We tend to assume that listening is little more than showing up and paying attention to the other person, but it’s also deeply tied to paying attention to ourselves. It’s noticing how we instinctively listen in conversation—what I call our “default listening modes,” a kind of filter we hear the world through, such as problem-solving, mediating, or validating—and whether or not that given listening mode is really what’s called for.
It’s identifying your personal “hot spots,” the topics that uniquely set you off and emotionally activate you in some way, be it talking about climate change, Father’s Day, or feminism, and becoming aware of when you are having a strong reaction in conversation that makes it hard to listen with empathy. And it’s knowing what prevents you from staying present, be it a lack of food or sleep, being a morning person or a night owl, getting distracted by devices, and more. That kind of self-knowledge comes by having a scientific approach and observing yourself in action: tracking your thoughts, instincts, and emotions during a conversation, and also reflecting on them afterward. [Consider] external factors, too, like how your surrounding environment, the topic at hand, or even particular company affect your ability to listen.
When you do this, you can more easily see what gets in the way of your ability to listen with empathy, and even catch yourself in real time. I think that makes many of our work-related conversations much easier. In a performance review or heated debate, you can catch yourself if you’re having an emotional response to feedback and are having trouble hearing the other person out. In a coffee catch up with a colleague, you can notice if you are zoning out because you are hungry, tired, or distracted by a previous conversation. Observing and learning from your behavior and noticing how you are affected by your surroundings helps you to uncover your unique needs for doing your best listening. That’s going to help everything from meetings to brainstorms to interviews and client presentations run smoother.
What are some lessons you learned about work from the process of writing this book, and how do you hope to implement them going forward?
In my day job, I don’t consider myself to be a perfectionist—my motto when working in startups has always been “done is better than perfect,” and if a project took two months to complete that was considered to be a long time. Yet writing a book is an entirely different endeavor. I worked on the book for two years, and it turns out, I do have some perfectionist tendencies after all, for the right project.
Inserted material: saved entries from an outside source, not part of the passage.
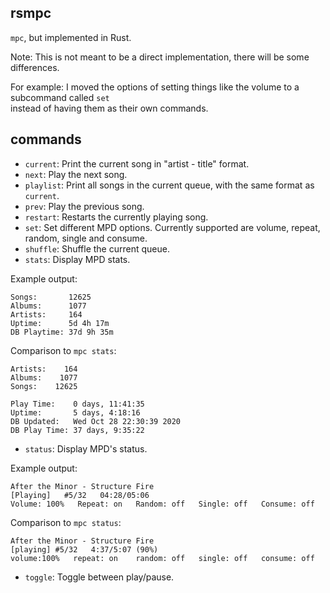 ## rsmpc

`mpc`, but implemented in Rust.

Note: This is not meant to be a direct implementation, there will be some differences.

For example: I moved the options of setting things like the volume to a subcommand called `set`<br>
instead of having them as their own commands.

## commands

- `current`: Print the current song in "artist - title" format.
- `next`: Play the next song.
- `playlist`: Print all songs in the current queue, with the same format as `current`.
- `prev`: Play the previous song.
- `restart`: Restarts the currently playing song.
- `set`: Set different MPD options. Currently supported are volume, repeat, random, single and consume.
- `shuffle`: Shuffle the current queue.
- `stats`: Display MPD stats.

Example output:

```
Songs:       12625
Albums:      1077
Artists:     164
Uptime:      5d 4h 17m
DB Playtime: 37d 9h 35m
```

Comparison to `mpc stats`:

```
Artists:    164
Albums:    1077
Songs:    12625

Play Time:    0 days, 11:41:35
Uptime:       5 days, 4:18:16
DB Updated:   Wed Oct 28 22:30:39 2020
DB Play Time: 37 days, 9:35:22
```

- `status`: Display MPD's status.

Example output:

```
After the Minor - Structure Fire
[Playing]   #5/32   04:28/05:06
Volume: 100%   Repeat: on   Random: off   Single: off   Consume: off
```

Comparison to `mpc status`:

```
After the Minor - Structure Fire
[playing] #5/32   4:37/5:07 (90%)
volume:100%   repeat: on    random: off   single: off   consume: off
```

- `toggle`: Toggle between play/pause.
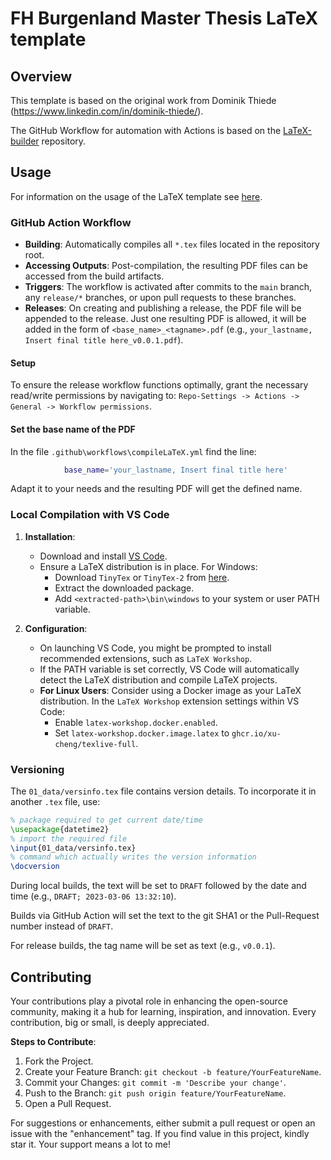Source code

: # FH Burgenland Master Thesis LaTeX template

## Overview

This template is based on the original work from Dominik Thiede (https://www.linkedin.com/in/dominik-thiede/).

The GitHub Workflow for automation with Actions is based on the [LaTeX-builder](https://github.com/andygruber/LaTeX-builder) repository.

## Usage

For information on the usage of the LaTeX template see [here](USAGE.md).

### **GitHub Action Workflow**

- **Building**: Automatically compiles all `*.tex` files located in the repository root.
- **Accessing Outputs**: Post-compilation, the resulting PDF files can be accessed from the build artifacts.
- **Triggers**: The workflow is activated after commits to the `main` branch, any `release/*` branches, or upon pull requests to these branches.
- **Releases**: On creating and publishing a release, the PDF file will be appended to the release. Just one resulting PDF is allowed, it will be added in the form of `<base_name>_<tagname>.pdf` (e.g., `your_lastname, Insert final title here_v0.0.1.pdf`).

#### Setup
To ensure the release workflow functions optimally, grant the necessary read/write permissions by navigating to: `Repo-Settings -> Actions -> General -> Workflow permissions`.

#### Set the base name of the PDF

In the file `.github\workflows\compileLaTeX.yml` find the line:
```bash
            base_name='your_lastname, Insert final title here'
```
Adapt it to your needs and the resulting PDF will get the defined name.

### **Local Compilation with VS Code**

1. **Installation**:
   - Download and install [VS Code](https://code.visualstudio.com/download).
   - Ensure a LaTeX distribution is in place. For Windows:
     - Download `TinyTex` or `TinyTex-2` from [here](https://github.com/rstudio/tinytex-releases/).
     - Extract the downloaded package.
     - Add `<extracted-path>\bin\windows` to your system or user PATH variable.
   
2. **Configuration**:
   - On launching VS Code, you might be prompted to install recommended extensions, such as `LaTeX Workshop`.
   - If the PATH variable is set correctly, VS Code will automatically detect the LaTeX distribution and compile LaTeX projects.
   - **For Linux Users**: Consider using a Docker image as your LaTeX distribution. In the `LaTeX Workshop` extension settings within VS Code:
     - Enable `latex-workshop.docker.enabled`.
     - Set `latex-workshop.docker.image.latex` to `ghcr.io/xu-cheng/texlive-full`.

### **Versioning**

The `01_data/versinfo.tex` file contains version details. To incorporate it in another `.tex` file, use:
```latex
% package required to get current date/time
\usepackage{datetime2}
% import the required file
\input{01_data/versinfo.tex}
% command which actually writes the version information
\docversion
```
During local builds, the text will be set to `DRAFT` followed by the date and time (e.g., `DRAFT; 2023-03-06 13:32:10`).

Builds via GitHub Action will set the text to the git SHA1 or the Pull-Request number instead of `DRAFT`.

For release builds, the tag name will be set as text (e.g., `v0.0.1`).

## Contributing

Your contributions play a pivotal role in enhancing the open-source community, making it a hub for learning, inspiration, and innovation. Every contribution, big or small, is deeply appreciated.

**Steps to Contribute**:
1. Fork the Project.
2. Create your Feature Branch: `git checkout -b feature/YourFeatureName`.
3. Commit your Changes: `git commit -m 'Describe your change'`.
4. Push to the Branch: `git push origin feature/YourFeatureName`.
5. Open a Pull Request.

For suggestions or enhancements, either submit a pull request or open an issue with the "enhancement" tag. If you find value in this project, kindly star it. Your support means a lot to me!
Though I loved the blank page part of the writing process (going from 0-80% has always been my sweet spot), when it came time for editing, I found I had a tendency to overdo it.
The editing process taught me the importance of stepping back when you’ve reached a limit instead of trying to perfect something. I can’t tell you how many times in the last stretch of my work I tried so hard to “crack” a chapter that I ended up cracking it wide open and making an even bigger mess of it, all because I was too close to it and couldn’t see that the thing that needed fixing was actually far simpler than I was making it out to be. Kudos to my husband for forcing me to close the laptop and take a walk on more than one occasion!
My editor was also helpful in pointing out when something was good enough. The takeaway for me is that it’s important to be able to step back and recognize when you’ve reached a limit on improving something, and equally important to have people in your life and in support of your work that you can turn to for help with the things you know you aren’t good at, and don’t have the energy or skill set for.